- [PROBLEM]:
Copy the first line of the entries below and every line after it through the line containing "The port defined". Do not include pictures.

- [SUPPLIED RECORDS]:
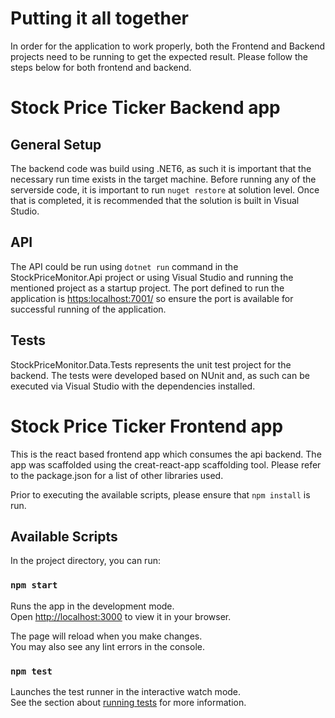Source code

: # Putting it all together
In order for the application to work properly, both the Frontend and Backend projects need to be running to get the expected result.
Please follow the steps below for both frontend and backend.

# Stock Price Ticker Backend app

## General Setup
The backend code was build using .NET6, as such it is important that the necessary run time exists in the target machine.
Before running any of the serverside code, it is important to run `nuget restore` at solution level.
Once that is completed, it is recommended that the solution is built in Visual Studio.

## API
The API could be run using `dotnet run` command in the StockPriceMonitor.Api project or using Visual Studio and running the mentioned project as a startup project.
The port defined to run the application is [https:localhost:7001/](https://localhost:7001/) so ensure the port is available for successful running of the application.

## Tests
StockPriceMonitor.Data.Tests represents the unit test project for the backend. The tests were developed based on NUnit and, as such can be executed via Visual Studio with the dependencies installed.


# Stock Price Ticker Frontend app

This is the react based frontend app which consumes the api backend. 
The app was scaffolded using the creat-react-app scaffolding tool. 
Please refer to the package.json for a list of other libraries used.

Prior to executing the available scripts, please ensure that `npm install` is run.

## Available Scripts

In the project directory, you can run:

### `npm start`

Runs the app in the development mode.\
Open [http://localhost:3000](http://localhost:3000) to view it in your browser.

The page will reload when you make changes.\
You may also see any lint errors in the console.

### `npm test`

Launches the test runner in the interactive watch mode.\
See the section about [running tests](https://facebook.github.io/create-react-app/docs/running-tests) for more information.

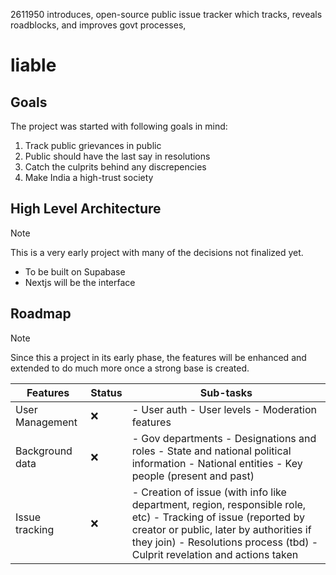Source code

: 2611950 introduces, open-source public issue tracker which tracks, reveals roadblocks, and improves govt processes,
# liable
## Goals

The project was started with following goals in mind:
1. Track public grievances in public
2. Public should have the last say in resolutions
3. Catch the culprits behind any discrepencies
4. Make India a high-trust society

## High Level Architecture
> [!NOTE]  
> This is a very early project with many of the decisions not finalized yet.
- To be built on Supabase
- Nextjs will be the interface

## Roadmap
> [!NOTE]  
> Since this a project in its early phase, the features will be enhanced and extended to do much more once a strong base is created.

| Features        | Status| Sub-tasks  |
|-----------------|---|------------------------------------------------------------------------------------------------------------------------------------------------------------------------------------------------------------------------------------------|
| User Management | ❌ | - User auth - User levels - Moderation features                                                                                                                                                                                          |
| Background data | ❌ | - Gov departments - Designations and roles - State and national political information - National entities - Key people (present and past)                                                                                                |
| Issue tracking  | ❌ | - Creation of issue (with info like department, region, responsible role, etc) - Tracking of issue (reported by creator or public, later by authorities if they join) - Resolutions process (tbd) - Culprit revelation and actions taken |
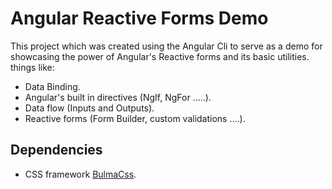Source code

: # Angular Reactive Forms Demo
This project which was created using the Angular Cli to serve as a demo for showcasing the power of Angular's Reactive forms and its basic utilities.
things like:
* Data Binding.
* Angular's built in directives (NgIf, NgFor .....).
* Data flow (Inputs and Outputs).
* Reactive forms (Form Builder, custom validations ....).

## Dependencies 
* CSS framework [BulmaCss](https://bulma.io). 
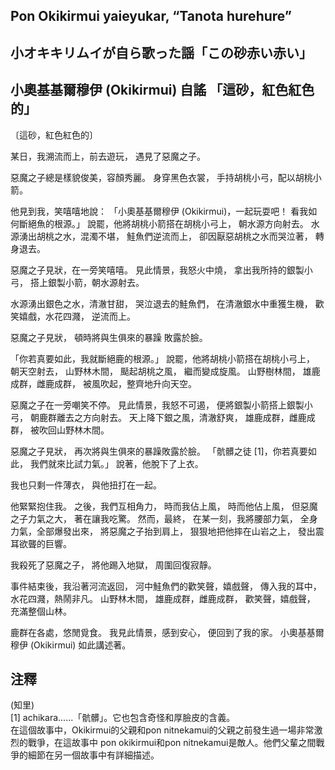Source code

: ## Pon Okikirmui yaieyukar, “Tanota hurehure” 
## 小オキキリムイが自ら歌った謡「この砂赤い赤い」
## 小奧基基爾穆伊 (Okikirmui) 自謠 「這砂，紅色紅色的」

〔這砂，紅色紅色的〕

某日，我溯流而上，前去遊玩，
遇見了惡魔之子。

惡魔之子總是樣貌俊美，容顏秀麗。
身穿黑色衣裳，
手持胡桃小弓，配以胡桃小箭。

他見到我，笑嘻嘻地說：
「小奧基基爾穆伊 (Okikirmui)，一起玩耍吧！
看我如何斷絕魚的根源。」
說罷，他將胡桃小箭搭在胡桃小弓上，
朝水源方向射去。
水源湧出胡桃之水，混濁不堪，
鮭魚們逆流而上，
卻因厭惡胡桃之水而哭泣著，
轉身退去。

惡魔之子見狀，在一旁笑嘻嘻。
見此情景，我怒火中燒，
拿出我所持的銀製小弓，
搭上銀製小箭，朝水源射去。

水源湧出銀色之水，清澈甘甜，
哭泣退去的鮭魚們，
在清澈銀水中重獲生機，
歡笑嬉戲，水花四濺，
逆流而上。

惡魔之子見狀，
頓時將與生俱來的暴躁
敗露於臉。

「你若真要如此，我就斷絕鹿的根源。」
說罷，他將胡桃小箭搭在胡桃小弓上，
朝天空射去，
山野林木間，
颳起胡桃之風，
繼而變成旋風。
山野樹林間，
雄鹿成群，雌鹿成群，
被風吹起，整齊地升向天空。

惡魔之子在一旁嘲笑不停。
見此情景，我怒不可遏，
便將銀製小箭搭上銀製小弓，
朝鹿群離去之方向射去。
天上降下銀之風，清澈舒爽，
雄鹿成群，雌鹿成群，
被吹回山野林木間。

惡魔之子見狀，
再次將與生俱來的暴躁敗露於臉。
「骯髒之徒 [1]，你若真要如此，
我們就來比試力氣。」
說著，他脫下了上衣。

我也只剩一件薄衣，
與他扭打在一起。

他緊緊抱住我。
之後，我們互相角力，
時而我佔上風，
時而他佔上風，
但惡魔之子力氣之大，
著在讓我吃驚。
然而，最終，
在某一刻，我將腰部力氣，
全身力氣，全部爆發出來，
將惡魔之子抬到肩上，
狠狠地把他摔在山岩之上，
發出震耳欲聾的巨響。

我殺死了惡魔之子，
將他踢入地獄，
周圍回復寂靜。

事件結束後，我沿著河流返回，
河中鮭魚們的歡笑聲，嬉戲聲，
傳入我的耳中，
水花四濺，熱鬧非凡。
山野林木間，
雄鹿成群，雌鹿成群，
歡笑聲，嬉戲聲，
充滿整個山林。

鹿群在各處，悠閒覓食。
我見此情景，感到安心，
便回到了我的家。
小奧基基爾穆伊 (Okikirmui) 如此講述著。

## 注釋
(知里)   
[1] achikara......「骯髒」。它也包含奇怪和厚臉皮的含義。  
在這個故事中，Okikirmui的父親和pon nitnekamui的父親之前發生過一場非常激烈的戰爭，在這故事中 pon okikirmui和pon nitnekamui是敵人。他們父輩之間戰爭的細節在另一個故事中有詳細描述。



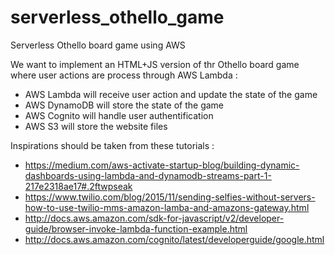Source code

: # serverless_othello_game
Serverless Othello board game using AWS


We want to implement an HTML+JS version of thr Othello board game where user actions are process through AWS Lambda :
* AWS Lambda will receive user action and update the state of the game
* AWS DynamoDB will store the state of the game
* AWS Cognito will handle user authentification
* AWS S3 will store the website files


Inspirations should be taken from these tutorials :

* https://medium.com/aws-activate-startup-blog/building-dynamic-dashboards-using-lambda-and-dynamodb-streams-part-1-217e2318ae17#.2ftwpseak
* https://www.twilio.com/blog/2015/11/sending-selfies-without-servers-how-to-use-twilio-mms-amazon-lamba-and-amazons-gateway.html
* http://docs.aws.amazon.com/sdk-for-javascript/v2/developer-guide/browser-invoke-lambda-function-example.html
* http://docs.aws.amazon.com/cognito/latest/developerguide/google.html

- [EXERCISE RESPONSE]:
Source code

: # Putting it all together
In order for the application to work properly, both the Frontend and Backend projects need to be running to get the expected result.
Please follow the steps below for both frontend and backend.

# Stock Price Ticker Backend app

## General Setup
The backend code was build using .NET6, as such it is important that the necessary run time exists in the target machine.
Before running any of the serverside code, it is important to run `nuget restore` at solution level.
Once that is completed, it is recommended that the solution is built in Visual Studio.

## API
The API could be run using `dotnet run` command in the StockPriceMonitor.Api project or using Visual Studio and running the mentioned project as a startup project.
The port defined to run the application is [https:localhost:7001/](https://localhost:7001/) so ensure the port is available for successful running of the application.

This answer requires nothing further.